Le Parisien. Peut-on emprunter de l’argent après un cancer?

Existe t-il en France un fichier des personnes ayant été victimes d’un cancer ? Jusqu’à très récemment, figurez vous que oui.

Selon un baromètre des droits des malades réalisé par le Collectif interassociatif sur la santé (CISS) pendant la négociation d’un crédit immobilier ou à la consommation un français sur cinq s’est déjà vu refuser une assurance pour raison de santé. Est-ce légal ? Oui, si les assurances estiment que la pathologie peut la gêner pour rembourser son prêt.
 Il était donc urgent d’intervenir pour les pouvoirs publics.

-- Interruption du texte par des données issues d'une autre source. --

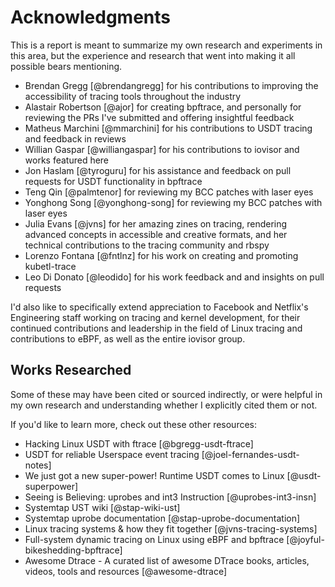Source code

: # Acknowledgments

This is a report is meant to summarize my own research and experiments in this area, but the experience and research that went into making it all possible bears mentioning.

- Brendan Gregg [@brendangregg] for his contributions to improving the accessibility of tracing tools throughout the industry
- Alastair Robertson [@ajor] for creating bpftrace, and personally for reviewing the PRs I've submitted and offering insightful feedback
- Matheus Marchini [@mmarchini] for his contributions to USDT tracing and feedback in reviews
- Willian Gaspar [@williangaspar] for his contributions to iovisor and works featured here
- Jon Haslam [@tyroguru] for his assistance and feedback on pull requests for USDT functionality in bpftrace
- Teng Qin [@palmtenor] for reviewing my BCC patches with laser eyes
- Yonghong Song [@yonghong-song] for reviewing my BCC patches with laser eyes
- Julia Evans [@jvns] for her amazing zines on tracing, rendering advanced concepts in accessible and creative formats, and her technical contributions to the tracing community and rbspy
- Lorenzo Fontana [@fntlnz] for his work on creating and promoting kubetl-trace
- Leo Di Donato [@leodido] for his work feedback and and insights on pull requests

I'd also like to specifically extend appreciation to Facebook and Netflix's Engineering staff working on tracing and kernel development, for their continued contributions and leadership in the field of Linux tracing and contributions to eBPF, as well as the entire iovisor group.

## Works Researched

Some of these may have been cited or sourced indirectly, or were helpful in my own research and understanding whether I explicitly cited them or not.

If you'd like to learn more, check out these other resources:

- Hacking Linux USDT with ftrace [@bgregg-usdt-ftrace]
- USDT for reliable Userspace event tracing [@joel-fernandes-usdt-notes]
- We just got a new super-power! Runtime USDT comes to Linux [@usdt-superpower]
- Seeing is Believing: uprobes and int3 Instruction [@uprobes-int3-insn]
- Systemtap UST wiki [@stap-wiki-ust]
- Systemtap uprobe documentation [@stap-uprobe-documentation]
- Linux tracing systems & how they fit together [@jvns-tracing-systems]
- Full-system dynamic tracing on Linux using eBPF and bpftrace [@joyful-bikeshedding-bpftrace]
- Awesome Dtrace - A curated list of awesome DTrace books, articles, videos, tools and resources [@awesome-dtrace]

En 2015, les représentants des professionnels de l’assurance et des établissements de crédit, des associations de malades et associations de consommateurs, de l’Institut National du Cancer et des pouvoirs publics, ont abouti à un accord sur une grille de référence relative aux conditions d’accès à une assurance emprunteur sans surprime ni exclusion, par type d’affection.

Avant cette date, il était possible d’emprunter mais à des conditions bancaires dissuasives : la convention Aeras (Assurer et emprunter avec un risque aggravé de santé) signée en 2001 entre l’État, les banquiers et les assureurs avait déjà permis des progrès (443 000 contrats proposés aux ex-malades en 2013) mais les offres comprenaient souvent des surprimes dissuasives.

Toujours selon le CCIF, en 2012, 32 % des personnes en Affection de longue durée (ALD) ont été confrontées au refus d’assurance pour raisons de santé, 35 % ont reçu une proposition d’assurance avec exclusion de certaines garanties et 28 % avec une surprime. Dès Février 2014, dans le troisième Plan cancer annoncé par le Président de la République, une volonté d’aller vers un droit à l’oubli effectif a été mise en oeuvre et il n’y avait donc plus besoin de signaler leur antécédent médical aux banques et aux assurances pour faire un crédit.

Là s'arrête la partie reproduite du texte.